Hey, I am wondering about how to serialize/deserialize the schema spec. I want to save it separately in a database in the form of JSON. There seem to be two things stopping from doing that right now:

let spec = view.state.schema.spec
let specCopy = JSON.parse(JSON.stringify(spec))
  1. specCopy is missing the toDOM methods. (I think i can live with this as I need to use it on the server.)
  2. spec.nodes and spec.marks are OrderedMaps, whereas specCopy.nodes and specCopy.marks are arrays.

I see that new Schema({nodes, marks}) accepts Objects instead of OrderedMaps for nodes and marks. I wonder if it could not also be made to accept these types of arrays that OrderedMaps are being serialized into, or if there is some other way of storing a spec in pure JSON data that I have not thought about?

Schema specs contain function values, and thus can’t be serialized as JSON. And no, making new Schema accept the gook you get when you JSON-serialize an OrderedMap is not something I’m interested in.

well, there is always

JSON.stringify(spec, (k,v) => typeof v === "function" ? "" + v : v);

which does serialize it.

For others who might want to save the spec or move it around, this seems to be the solution to reload it:

    (k,v) => 
       typeof v === "string" && v.startsWith('function ') ? 
           eval(`(${v})`) : 
       ['nodes', 'marks'].includes(k) && v.content ? 
           new OrderedMap(v.content) : 

Hey @johanneswilm - we’re trying to do the same thing and was excited to see your post. Regretablly the above stringify method seems to be producing invalid json when passed the basic schema spec. Just want to double check that this is still working for you?

Hey @mtejera, I believe I was using this for prosemirror-python, but it’s not a package I am actually using as of today (the Python version is comparatively slow, but it’s working OK, may use it in the future). I didn’t need to use the parseDOM and toDOM methods as I was just looking for a way to apply steps in Python.

If it’s not working for you, I’d still think it’s something you can resolve by investigating the issue a bit more. I am not the original inventor of the above method and it’s a fairly common usecase in JavaScript land.

Okay - thanks for the update @johanneswilm!

@marijn Can you please clarify. In collab demo - server part and client part use the same schema from same file.

In my case client editors has different plugins and options on different project pages, so schema initialization is quite complex and I’m not sure that I can duplicate it initialization on collab server. But I need schema to be able to apply steps on server part. There is no official way how can I serialize schema structure and pass this schema on collab server?

Not really.
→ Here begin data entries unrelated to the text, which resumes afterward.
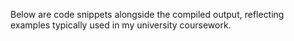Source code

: Below are code snippets alongside the compiled output, reflecting examples typically used in my university coursework.
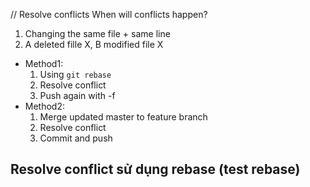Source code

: // Resolve conflicts
When will conflicts happen?

1. Changing the same file + same line
2. A deleted fille X, B modified file X

- Method1:
  1. Using `git rebase`
  2. Resolve conflict
  3. Push again with -f
- Method2:
  1. Merge updated master to feature branch
  2. Resolve conflict
  3. Commit and push

## Resolve conflict sử dụng rebase (test rebase)
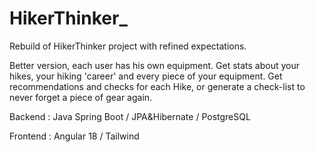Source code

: # HikerThinker_
Rebuild of HikerThinker project with refined expectations.

Better version, each user has his own equipment.
Get stats about your hikes, your hiking 'career' and every piece of your equipment.
Get recommendations and checks for each Hike, or generate a check-list to never forget a piece of gear again.


Backend : Java Spring Boot / JPA&Hibernate / PostgreSQL

Frontend : Angular 18 / Tailwind

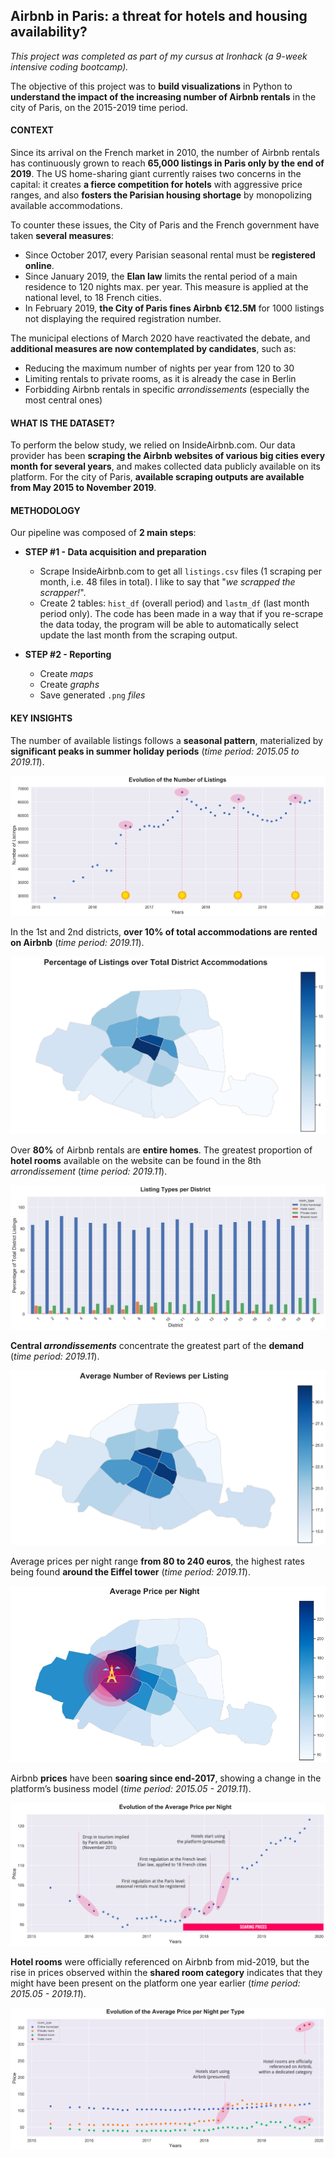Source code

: ## Airbnb in Paris: a threat for hotels and housing availability?

*This project was completed as part of my cursus at Ironhack (a 9-week intensive coding bootcamp).*

The objective of this project was to **build visualizations** in Python to **understand the impact of the increasing number of Airbnb rentals** in the city of Paris, on the 2015-2019 time period.

#### CONTEXT

Since its arrival on the French market in 2010, the number of Airbnb rentals has continuously grown to reach **65,000 listings in Paris only by the end of 2019**. The US home-sharing giant currently raises two concerns in the capital: it creates **a fierce competition for hotels** with aggressive price ranges, and also **fosters the Parisian housing shortage** by monopolizing available accommodations.

To counter these issues, the City of Paris and the French government have taken **several measures**:
- Since October 2017, every Parisian seasonal rental must be **registered online**.
- Since January 2019, the **Elan law** limits the rental period of a main residence to 120 nights max. per year. This measure is applied at the national level, to 18 French cities.
- In February 2019,  **the City of Paris fines Airbnb €12.5M** for 1000 listings not displaying the required registration number.

The municipal elections of March 2020 have reactivated the debate, and **additional measures are now contemplated by candidates**, such as:
- Reducing the maximum number of nights per year from 120 to 30
- Limiting rentals to private rooms, as it is already the case in Berlin
- Forbidding Airbnb rentals in specific *arrondissements* (especially the most central ones)

#### WHAT IS THE DATASET?

To perform the below study, we relied on InsideAirbnb.com. Our data provider has been **scraping the Airbnb websites of various big cities every month for several years**, and makes collected data publicly available on its platform. For the city of Paris, **available scraping outputs are available from May 2015 to November 2019**.

#### METHODOLOGY

Our pipeline was composed of **2 main steps**:

- **STEP #1 - Data acquisition and preparation**
	- Scrape InsideAirbnb.com to get all `listings.csv` files (1 scraping per month, i.e. 48 files in total). I like to say that "*we scrapped the scrapper!*".
	- Create 2 tables: `hist_df` (overall period) and `lastm_df` (last month period only). The code has been made in a way that if you re-scrape the data today, the program will be able to automatically select update the last month from the scraping output.

- **STEP #2 - Reporting**
	- Create *maps*
	- Create *graphs*
	- Save generated `.png` *files*

#### KEY INSIGHTS

The number of available listings follows a **seasonal pattern**, materialized by **significant peaks in summer holiday periods** (*time period: 2015.05 to 2019.11*).

![](https://raw.githubusercontent.com/gabrielleberanger/airbnb-visualization/master/graphs/hist-graph-evolution-of-the-number-of-listings.png)

In the 1st and 2nd districts, **over 10% of total accommodations are rented on Airbnb** (*time period: 2019.11*).

![](https://raw.githubusercontent.com/gabrielleberanger/airbnb-visualization/master/graphs/lastm-map-percentage-of-listings-over-total-district-accommodations.png)

Over **80%** of Airbnb rentals are **entire homes**. The greatest proportion of **hotel rooms** available on the website can be found in the 8th *arrondissement* (*time period: 2019.11*).

![](https://raw.githubusercontent.com/gabrielleberanger/airbnb-visualization/master/graphs/hist-graph-listing-types-per-district.png)

**Central *arrondissements*** concentrate the greatest part of the **demand** (*time period: 2019.11*).

![](https://raw.githubusercontent.com/gabrielleberanger/airbnb-visualization/master/graphs/lastm-map-average-number-of-reviews-per-listing.png)

Average prices per night range **from 80 to 240 euros**, the highest rates being found **around the Eiffel tower** (*time period: 2019.11*).

![](https://raw.githubusercontent.com/gabrielleberanger/airbnb-visualization/master/graphs/lastm-map-average-price-per-night.png)

Airbnb **prices** have been **soaring since end-2017**, showing a change in the platform’s business model (*time period: 2015.05 - 2019.11*).

![](https://raw.githubusercontent.com/gabrielleberanger/airbnb-visualization/master/graphs/hist-graph-evolution-of-the-average-price-per-night.png)

**Hotel rooms** were officially referenced on Airbnb from mid-2019, but the rise in prices observed within the **shared room category** indicates that they might have been present on the platform one year earlier (*time period: 2015.05 - 2019.11*).

![](https://raw.githubusercontent.com/gabrielleberanger/airbnb-visualization/master/graphs/hist-graph-evolution-of-the-average-price-per-night-per-type.png)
But since the schema was created by your code, shouldn’t it be possible to make that code produce the same schema again?

Not trying to necropost, just trying to save some time for people that would stumble upon the same question…

That won’t work as long as your serialized functions access the variables outside of their scope (and probably in some other cases). That is, the deserialized schema would not be functional even for basic schema from prosemirror

I wanted to use this approach for a collab scenario where documents could be created with an arbitrary schema and server would accept any schema but it turned out it wasn’t possible. What I ended up going for was having schema code (identified by id) shared by both client and server and then client passing a schema id whenever he wants to create a new document

That is, the mentioned way of schema serializing/deserializing might work in some cases but it will generally not.

What won’t work?

Actually, since posting last time, we have switched to doing exactly this. We are using prosemirror-python on the backend to apply steps and export the relevant parts of the schema from JavaScript to Python using this code:

fiduswriter/export.js at 96fcde7aabaa66eef7c811c6d40ca19940c80f32 · fiduswriter/fiduswriter · GitHub (JavaScript)
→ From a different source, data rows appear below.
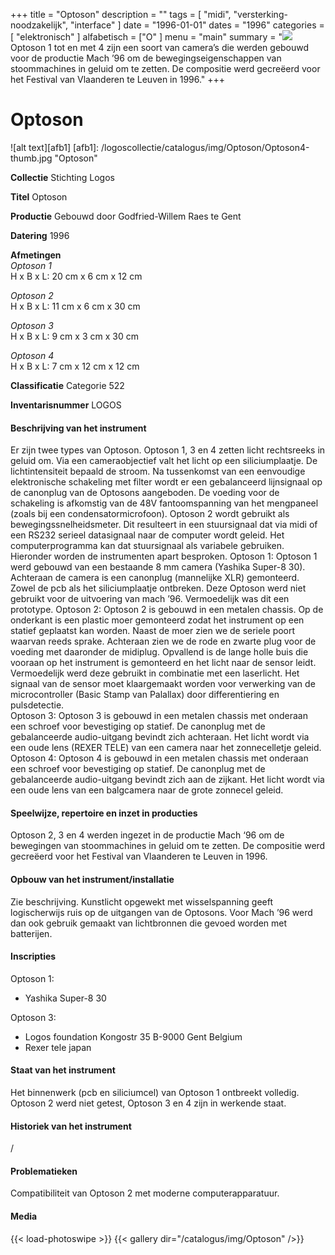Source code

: ﻿+++
title = "Optoson"
description = ""
tags = [ "midi", "versterking-noodzakelijk", "interface"
]
date = "1996-01-01"
dates = "1996"
categories = [ "elektronisch"
]
alfabetisch = ["O"
]
menu = "main"
summary = "<a href='/logoscollectie/catalogus/1996/opstoson'><img src='/logoscollectie/catalogus/img/Optoson/Optoson4-thumb.jpg'></a>Optoson 1 tot en met 4 zijn een soort van camera’s die werden gebouwd voor de productie Mach ’96 om de bewegingseigenschappen van stoommachines in geluid om te zetten. De compositie werd gecreëerd voor het Festival van Vlaanderen te Leuven in 1996."
+++


# Optoson

![alt text][afb1]
[afb1]: /logoscollectie/catalogus/img/Optoson/Optoson4-thumb.jpg "Optoson"

**Collectie** 
Stichting Logos

**Titel**
Optoson

**Productie**
Gebouwd door Godfried-Willem Raes te Gent

**Datering**
1996

**Afmetingen**<br>
*Optoson 1*<br>
H x B x L: 20 cm x 6 cm x 12 cm<br>

*Optoson 2*<br>
H x B x L: 11 cm x 6 cm x 30 cm<br>

*Optoson 3*<br>
H x B x L: 9 cm x 3 cm x 30 cm<br>

*Optoson 4*<br>
H x B x L: 7 cm x 12 cm x 12 cm<br>

**Classificatie**
Categorie 522

**Inventarisnummer**
LOGOS 

#### Beschrijving van het instrument
Er zijn twee types van Optoson. Optoson 1, 3 en 4 zetten licht rechtsreeks in geluid om. Via een cameraobjectief valt het licht op een siliciumplaatje. De lichtintensiteit bepaald de stroom. Na tussenkomst van een eenvoudige elektronische schakeling met filter wordt er een gebalanceerd lijnsignaal op de canonplug van de Optosons aangeboden. De voeding voor de schakeling is afkomstig van de 48V fantoomspanning van het mengpaneel (zoals bij een condensatormicrofoon). 
Optoson 2 wordt gebruikt als bewegingssnelheidsmeter. Dit resulteert in een stuursignaal dat via midi of een RS232 serieel datasignaal naar de computer wordt geleid. Het computerprogramma kan dat stuursignaal als variabele gebruiken.
Hieronder worden de instrumenten apart besproken.
Optoson 1:
Optoson 1 werd gebouwd van een bestaande 8 mm camera (Yashika Super-8 30). Achteraan de camera is een canonplug (mannelijke XLR) gemonteerd. Zowel de pcb als het siliciumplaatje ontbreken. Deze Optoson werd niet gebruikt voor de uitvoering van mach ’96. Vermoedelijk was dit een prototype.
Optoson 2:
Optoson 2 is gebouwd in een metalen chassis. Op de onderkant is een plastic moer gemonteerd zodat het instrument op een statief geplaatst kan worden. Naast de moer zien we de seriele poort waarvan reeds sprake. Achteraan zien we de rode en zwarte plug voor de voeding met daaronder de midiplug. Opvallend is de lange holle buis die vooraan op het instrument is gemonteerd en het licht naar de sensor leidt. Vermoedelijk werd deze gebruikt in combinatie met een laserlicht. Het signaal van de sensor moet klaargemaakt worden voor verwerking van de microcontroller (Basic Stamp van Palallax) door differentiering en pulsdetectie.   
Optoson 3:
Optoson 3 is gebouwd in een metalen chassis met onderaan een schroef voor bevestiging op statief. De canonplug met de gebalanceerde audio-uitgang bevindt zich achteraan. Het licht wordt via een oude lens (REXER TELE) van een camera naar het zonnecelletje geleid. 
Optoson 4:
Optoson 4 is gebouwd in een metalen chassis met onderaan een schroef voor bevestiging op statief. De canonplug met de gebalanceerde audio-uitgang bevindt zich aan de zijkant. Het licht wordt via een oude lens van een balgcamera naar de grote zonnecel geleid. 
 

#### Speelwijze, repertoire en inzet in producties
Optoson 2, 3 en 4 werden ingezet in de productie Mach ‘96 om de bewegingen van stoommachines in geluid om te zetten. De compositie werd gecreëerd voor het Festival van Vlaanderen te Leuven in 1996.

#### Opbouw van het instrument/installatie
Zie beschrijving.
Kunstlicht opgewekt met wisselspanning geeft logischerwijs ruis op de uitgangen van de Optosons. Voor Mach ’96 werd dan ook gebruik gemaakt van lichtbronnen die gevoed worden met batterijen.   

#### Inscripties
Optoson 1:
- Yashika Super-8 30

Optoson 3:
- Logos foundation
Kongostr 35
B-9000 Gent
Belgium
- Rexer tele japan


#### Staat van het instrument
Het binnenwerk (pcb en siliciumcel) van Optoson 1 ontbreekt volledig. Optoson 2 werd niet getest, Optoson 3 en 4 zijn in werkende staat.

#### Historiek van het instrument
/

#### Problematieken
Compatibiliteit van Optoson 2 met moderne computerapparatuur.

#### Media
{{< load-photoswipe >}}
{{< gallery dir="/catalogus/img/Optoson" />}}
fiduswriter/export_schema.py at 96fcde7aabaa66eef7c811c6d40ca19940c80f32 · fiduswriter/fiduswriter · GitHub (Python)

The parts of serializing into/reading from DOM are not part of the bits that are converted to Python code as they are not needed by the server. This has been running and working in production environments for about half a year now.

We do access outside variables when serializing to DOM nodes, but those parts do not matter when applying steps.

Could you give an example of a case where this would not be working?

Once you pass that serialized schema to client deserializing it client-side will be incosistent - this is where functions start to matter

My idea was that client would connect to server and get schema alongside the document

Oh, I think you misunderstood. The point with the above code is to transfer the relevant parts of a spec/schema to the server so that it can apply steps. Part of doing this is to leave out the dom-related methods as these are not needed on the server and it’s not easy to transfer them into a format that can be read in Python as well.

You were trying to go the other way - turn those server related parts of the schema/spec back into JavaScript code. Yes you are absolutely right, that cannot work.